PROMPT — Review the listing and copy each line that holds the word "decision".

DATA FOR THIS TASK —
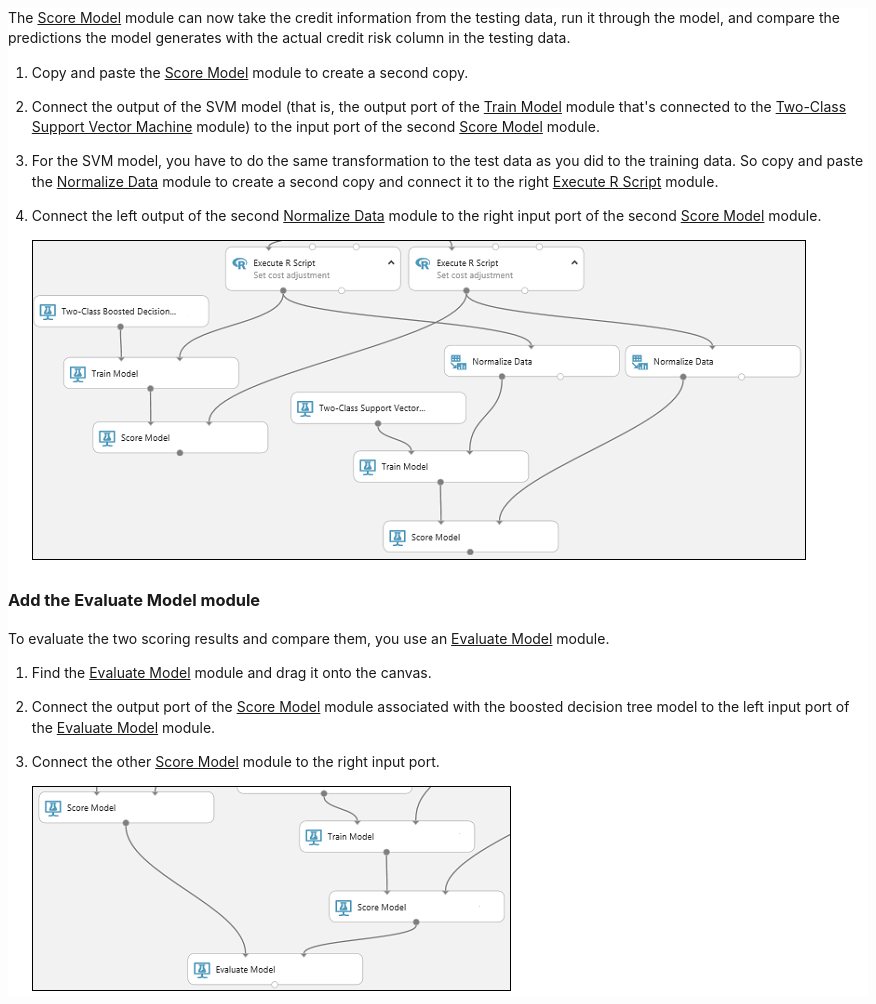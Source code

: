    
   The [Score Model][score-model] module can now take the credit information from the testing data, run it through the model, and compare the predictions the model generates with the actual credit risk column in the testing data.

1. Copy and paste the [Score Model][score-model] module to create a second copy.

1. Connect the output of the SVM model (that is, the output port of the [Train Model][train-model] module that's connected to the [Two-Class Support Vector Machine][two-class-support-vector-machine] module) to the input port of the second [Score Model][score-model] module.

1. For the SVM model, you have to do the same transformation to the test data as you did to the training data. So copy and paste the [Normalize Data][normalize-data] module to create a second copy and connect it to the right [Execute R Script][execute-r-script] module.

1. Connect the left output of the second [Normalize Data][normalize-data] module to the right input port of the second [Score Model][score-model] module.

    ![Both Score Model modules connected](./media/tutorial-part2-credit-risk-train/both-score-models-added.png)


### Add the Evaluate Model module

To evaluate the two scoring results and compare them, you use an [Evaluate Model][evaluate-model] module.  

1. Find the [Evaluate Model][evaluate-model] module and drag it onto the canvas.

1. Connect the output port of the [Score Model][score-model] module associated with the boosted decision tree model to the left input port of the [Evaluate Model][evaluate-model] module.

1. Connect the other [Score Model][score-model] module to the right input port.  

    ![Evaluate Model module connected](./media/tutorial-part2-credit-risk-train/evaluate-model-added.png)


[execute-r-script]: /azure/machine-learning/studio-module-reference/execute-r-script
[edit-metadata]: /azure/machine-learning/studio-module-reference/edit-metadata
[split]: /azure/machine-learning/studio-module-reference/split-data
[evaluate-model]: /azure/machine-learning/studio-module-reference/evaluate-model
[execute-r-script]: /azure/machine-learning/studio-module-reference/execute-r-script
[normalize-data]: /azure/machine-learning/studio-module-reference/normalize-data
[score-model]: /azure/machine-learning/studio-module-reference/score-model
[train-model]: /azure/machine-learning/studio-module-reference/train-model
[two-class-boosted-decision-tree]: /azure/machine-learning/studio-module-reference/two-class-boosted-decision-tree
[two-class-support-vector-machine]: /azure/machine-learning/studio-module-reference/two-class-support-vector-machine
[split]: https://msdn.microsoft.com/library/azure/70530644-c97a-4ab6-85f7-88bf30a8be5f/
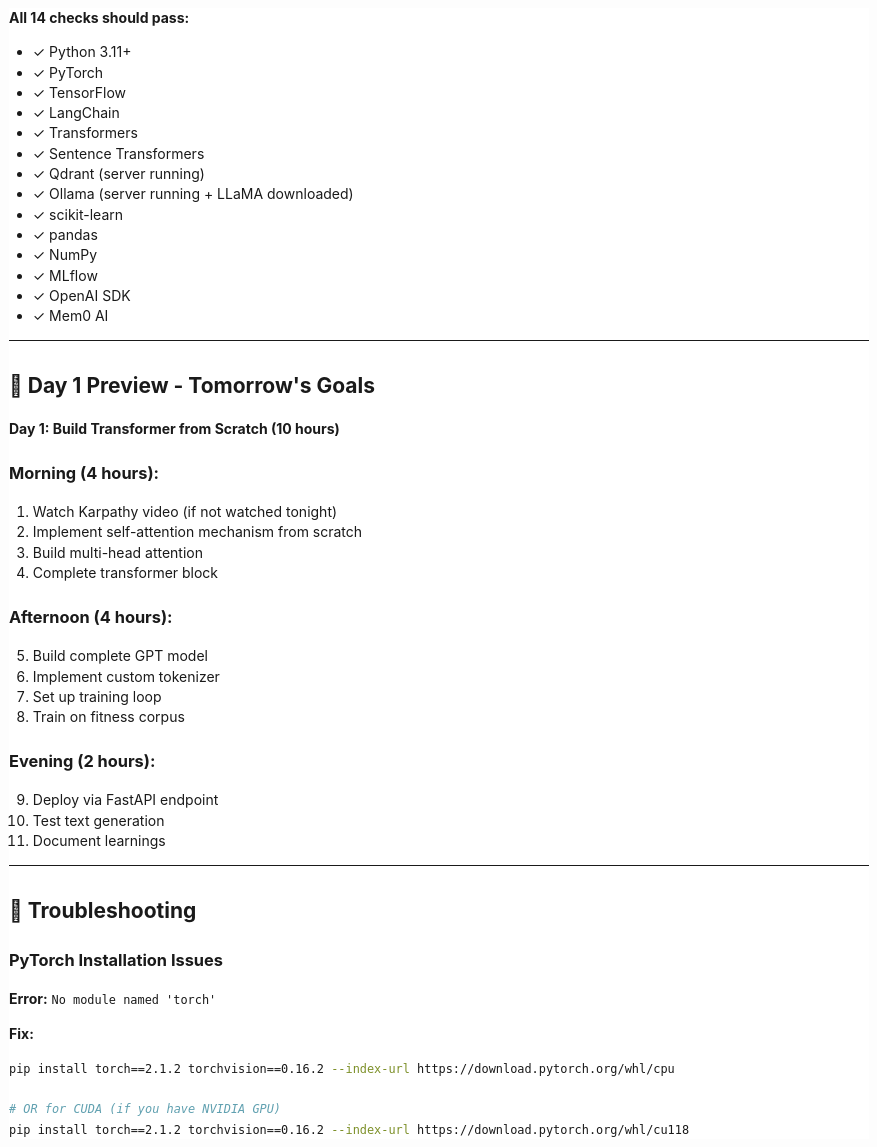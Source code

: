 **All 14 checks should pass:**
- ✓ Python 3.11+
- ✓ PyTorch
- ✓ TensorFlow
- ✓ LangChain
- ✓ Transformers
- ✓ Sentence Transformers
- ✓ Qdrant (server running)
- ✓ Ollama (server running + LLaMA downloaded)
- ✓ scikit-learn
- ✓ pandas
- ✓ NumPy
- ✓ MLflow
- ✓ OpenAI SDK
- ✓ Mem0 AI

---

## 🎯 Day 1 Preview - Tomorrow's Goals

**Day 1: Build Transformer from Scratch (10 hours)**

### Morning (4 hours):
1. Watch Karpathy video (if not watched tonight)
2. Implement self-attention mechanism from scratch
3. Build multi-head attention
4. Complete transformer block

### Afternoon (4 hours):
5. Build complete GPT model
6. Implement custom tokenizer
7. Set up training loop
8. Train on fitness corpus

### Evening (2 hours):
9. Deploy via FastAPI endpoint
10. Test text generation
11. Document learnings

---

## 🔧 Troubleshooting

### PyTorch Installation Issues

**Error:** `No module named 'torch'`

**Fix:**
```bash
pip install torch==2.1.2 torchvision==0.16.2 --index-url https://download.pytorch.org/whl/cpu

# OR for CUDA (if you have NVIDIA GPU)
pip install torch==2.1.2 torchvision==0.16.2 --index-url https://download.pytorch.org/whl/cu118
```
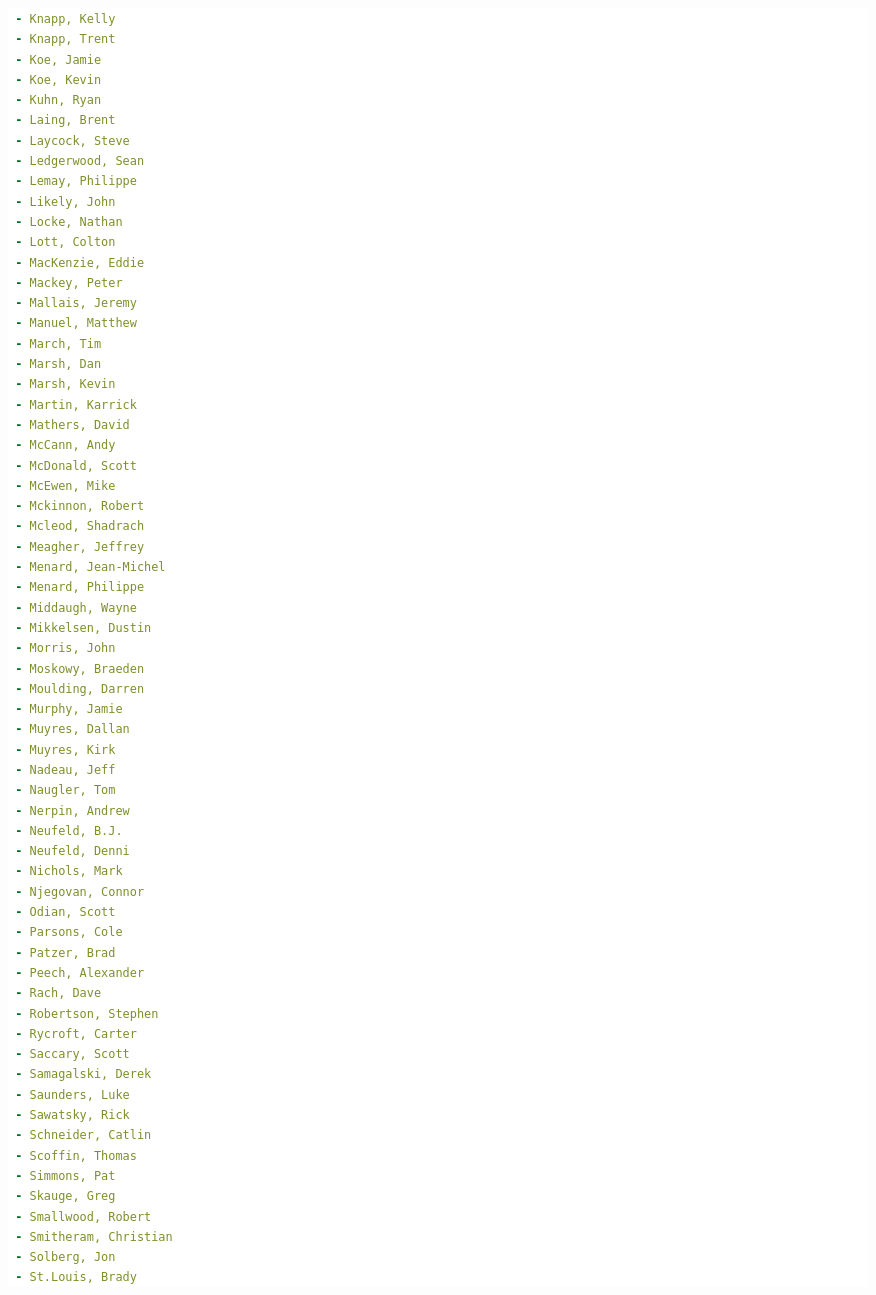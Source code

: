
 ```yaml
 - Knapp, Kelly
 - Knapp, Trent
 - Koe, Jamie
 - Koe, Kevin
 - Kuhn, Ryan
 - Laing, Brent
 - Laycock, Steve
 - Ledgerwood, Sean
 - Lemay, Philippe
 - Likely, John
 - Locke, Nathan
 - Lott, Colton
 - MacKenzie, Eddie
 - Mackey, Peter
 - Mallais, Jeremy
 - Manuel, Matthew
 - March, Tim
 - Marsh, Dan
 - Marsh, Kevin
 - Martin, Karrick
 - Mathers, David
 - McCann, Andy
 - McDonald, Scott
 - McEwen, Mike
 - Mckinnon, Robert
 - Mcleod, Shadrach
 - Meagher, Jeffrey
 - Menard, Jean-Michel
 - Menard, Philippe
 - Middaugh, Wayne
 - Mikkelsen, Dustin
 - Morris, John
 - Moskowy, Braeden
 - Moulding, Darren
 - Murphy, Jamie
 - Muyres, Dallan
 - Muyres, Kirk
 - Nadeau, Jeff
 - Naugler, Tom
 - Nerpin, Andrew
 - Neufeld, B.J.
 - Neufeld, Denni
 - Nichols, Mark
 - Njegovan, Connor
 - Odian, Scott
 - Parsons, Cole
 - Patzer, Brad
 - Peech, Alexander
 - Rach, Dave
 - Robertson, Stephen
 - Rycroft, Carter
 - Saccary, Scott
 - Samagalski, Derek
 - Saunders, Luke
 - Sawatsky, Rick
 - Schneider, Catlin
 - Scoffin, Thomas
 - Simmons, Pat
 - Skauge, Greg
 - Smallwood, Robert
 - Smitheram, Christian
 - Solberg, Jon
 - St.Louis, Brady
```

OUTPUT OF THE TASK —
1. Connect the output port of the [Score Model][score-model] module associated with the boosted decision tree model to the left input port of the [Evaluate Model][evaluate-model] module.
[two-class-boosted-decision-tree]: /azure/machine-learning/studio-module-reference/two-class-boosted-decision-tree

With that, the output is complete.